MSTEECHUR's Story

From Flabulous to Fabulous

And yes, I do think I'm fabulous. Why? Because I am my own best friend and biggest cheerleader. Oh I know, that sounds vain. It's not vanity, it's self preservation.

For years I was my own worst enemy and it got me low self esteem, obesity, the self worth of a gnat, and misery. Not that I was miserable. I was happy, but I had periods of just hating myself so much that it brought on misery.

In 2001 I told someone in my life, "I am a fat woman. I will probably always be a fat woman. Anyone who can't accept that, isn't someone I need in my life.

Then I had an epiphany. I was asking her to accept me exactly the way I was. Yet I was not willing to do the same for myself. I did not love me the way I was.

So now you're thinking, "And that's when she started to lose weight, and then she lost weight, and now she's skinny, and they all lived happily ever after."

Not quite. In fact, it wasn't until over a year later that I even began my weight loss journey!

Instead I decided right then and there that I was going to learn to love myself exactly the way I was. I worked on self esteem. I read books on feeling good about yourself at any size.

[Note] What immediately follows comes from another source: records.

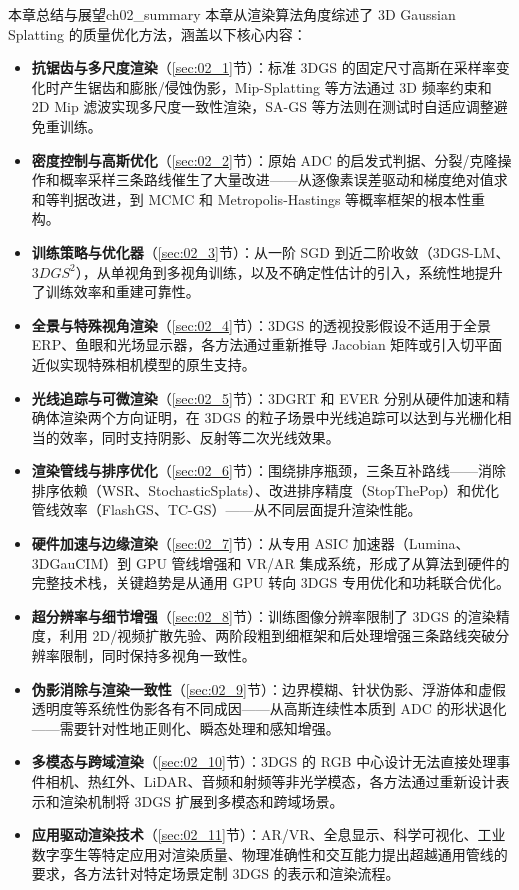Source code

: \begin{futurebox}{本章总结与展望}{ch02_summary}
本章从渲染算法角度综述了 3D Gaussian Splatting 的质量优化方法，涵盖以下核心内容：
\begin{itemize}
\item \textbf{抗锯齿与多尺度渲染}（\ref{sec:02_1}节）：标准 3DGS 的固定尺寸高斯在采样率变化时产生锯齿和膨胀/侵蚀伪影，Mip-Splatting 等方法通过 3D 频率约束和 2D Mip 滤波实现多尺度一致性渲染，SA-GS 等方法则在测试时自适应调整避免重训练。
\item \textbf{密度控制与高斯优化}（\ref{sec:02_2}节）：原始 ADC 的启发式判据、分裂/克隆操作和概率采样三条路线催生了大量改进——从逐像素误差驱动和梯度绝对值求和等判据改进，到 MCMC 和 Metropolis-Hastings 等概率框架的根本性重构。
\item \textbf{训练策略与优化器}（\ref{sec:02_3}节）：从一阶 SGD 到近二阶收敛（3DGS-LM、$3DGS^2$），从单视角到多视角训练，以及不确定性估计的引入，系统性地提升了训练效率和重建可靠性。
\item \textbf{全景与特殊视角渲染}（\ref{sec:02_4}节）：3DGS 的透视投影假设不适用于全景 ERP、鱼眼和光场显示器，各方法通过重新推导 Jacobian 矩阵或引入切平面近似实现特殊相机模型的原生支持。
\item \textbf{光线追踪与可微渲染}（\ref{sec:02_5}节）：3DGRT 和 EVER 分别从硬件加速和精确体渲染两个方向证明，在 3DGS 的粒子场景中光线追踪可以达到与光栅化相当的效率，同时支持阴影、反射等二次光线效果。
\item \textbf{渲染管线与排序优化}（\ref{sec:02_6}节）：围绕排序瓶颈，三条互补路线——消除排序依赖（WSR、StochasticSplats）、改进排序精度（StopThePop）和优化管线效率（FlashGS、TC-GS）——从不同层面提升渲染性能。
\item \textbf{硬件加速与边缘渲染}（\ref{sec:02_7}节）：从专用 ASIC 加速器（Lumina、3DGauCIM）到 GPU 管线增强和 VR/AR 集成系统，形成了从算法到硬件的完整技术栈，关键趋势是从通用 GPU 转向 3DGS 专用优化和功耗联合优化。
\item \textbf{超分辨率与细节增强}（\ref{sec:02_8}节）：训练图像分辨率限制了 3DGS 的渲染精度，利用 2D/视频扩散先验、两阶段粗到细框架和后处理增强三条路线突破分辨率限制，同时保持多视角一致性。
\item \textbf{伪影消除与渲染一致性}（\ref{sec:02_9}节）：边界模糊、针状伪影、浮游体和虚假透明度等系统性伪影各有不同成因——从高斯连续性本质到 ADC 的形状退化——需要针对性地正则化、瞬态处理和感知增强。
\item \textbf{多模态与跨域渲染}（\ref{sec:02_10}节）：3DGS 的 RGB 中心设计无法直接处理事件相机、热红外、LiDAR、音频和射频等非光学模态，各方法通过重新设计表示和渲染机制将 3DGS 扩展到多模态和跨域场景。
\item \textbf{应用驱动渲染技术}（\ref{sec:02_11}节）：AR/VR、全息显示、科学可视化、工业数字孪生等特定应用对渲染质量、物理准确性和交互能力提出超越通用管线的要求，各方法针对特定场景定制 3DGS 的表示和渲染流程。
\end{itemize}


\end{futurebox}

I surfed over to the Fat Acceptance sights and looked at pictures of beautiful women who were body confident, even if society tells them they shouldn't be. I stopped ALL negative self talk...that took time, but I did it. In December of 2001 I was happy with who I was and all my flabulousity.

Then one day I was sitting in the mall (probably eating, who am I fooling...I still had weight issues). A teeny little teenager floated by and I caught the old me thinking, "Man, I'd do anything to be that thin."

Suddenly another voice that I hadn't heard before said, in a sardonic tone, "Yeah, anything but eat right and exercise."

Whoa! Now what was that all about?

As time went on the voice continued. "If you love yourself so much, why do you treat your body like a garbage can?"

"If you're such a wonderful person, why are you killing yourself with food?"

"See that guy over there? The diabetic who weighs 400 pounds? Honey, there but for the grace of God go you in a few years."

Over the first few weeks of December I couldn't get that voice out of my head. I ended that year feeling happy with who I was but not very happy with how I was treating my body.

So I decided the voice was right. It wasn't about looking good in a swimsuit (a feat that even at 120 I will NEVER pull off), or losing weight for a class reunion, or anything like that. It was about "What are you doing to ensure that you have a healthy, happy, long life?" In January 2002 I started researching different diet programs and found Weight Watchers. A friend had lost weight on it and it sounded like what I needed; something that would help me manage my food without telling me what to do.

So in February of 2002 I signed up with Weight Watchers online. My first weigh in was 222 pounds (although I believe I was at least 10-15 pounds heavier six months previous). I dedicated myself to just three months. If I couldn't live with the program, after three months I would find something else. But up to that point I would do it exactly as directed and see what happened.

In December of 2002 I met my WWers goal of 130 pounds. I continued to lose and met my personal goal of 120 in January of 2003. Why was Weight Watchers different? For the same reason Calorie King is different. It gave me guidelines and boundaries, but not hard and fast rules. There was no list of "must eats" or "can't eats". Those things I decided for myself.

I am still on WWer and I also journal on CK in order to watch my nutritional balances. I probably will journal every day until they plant me under a tree somewhere because it is what I need to do to maintain my weight.

And since January 2003? What have I done with my new life?

-Run four marathons
-Competed in four triathlons
-Run a NUMBER of road races (even won in my age group twice)
-Was an online success story for Weight Watchers
-Become a coach for a running program
-Have been featured in two magazines for my weight loss story
-Made daily exercise an integral part of my life

In short, I've become a whole new person!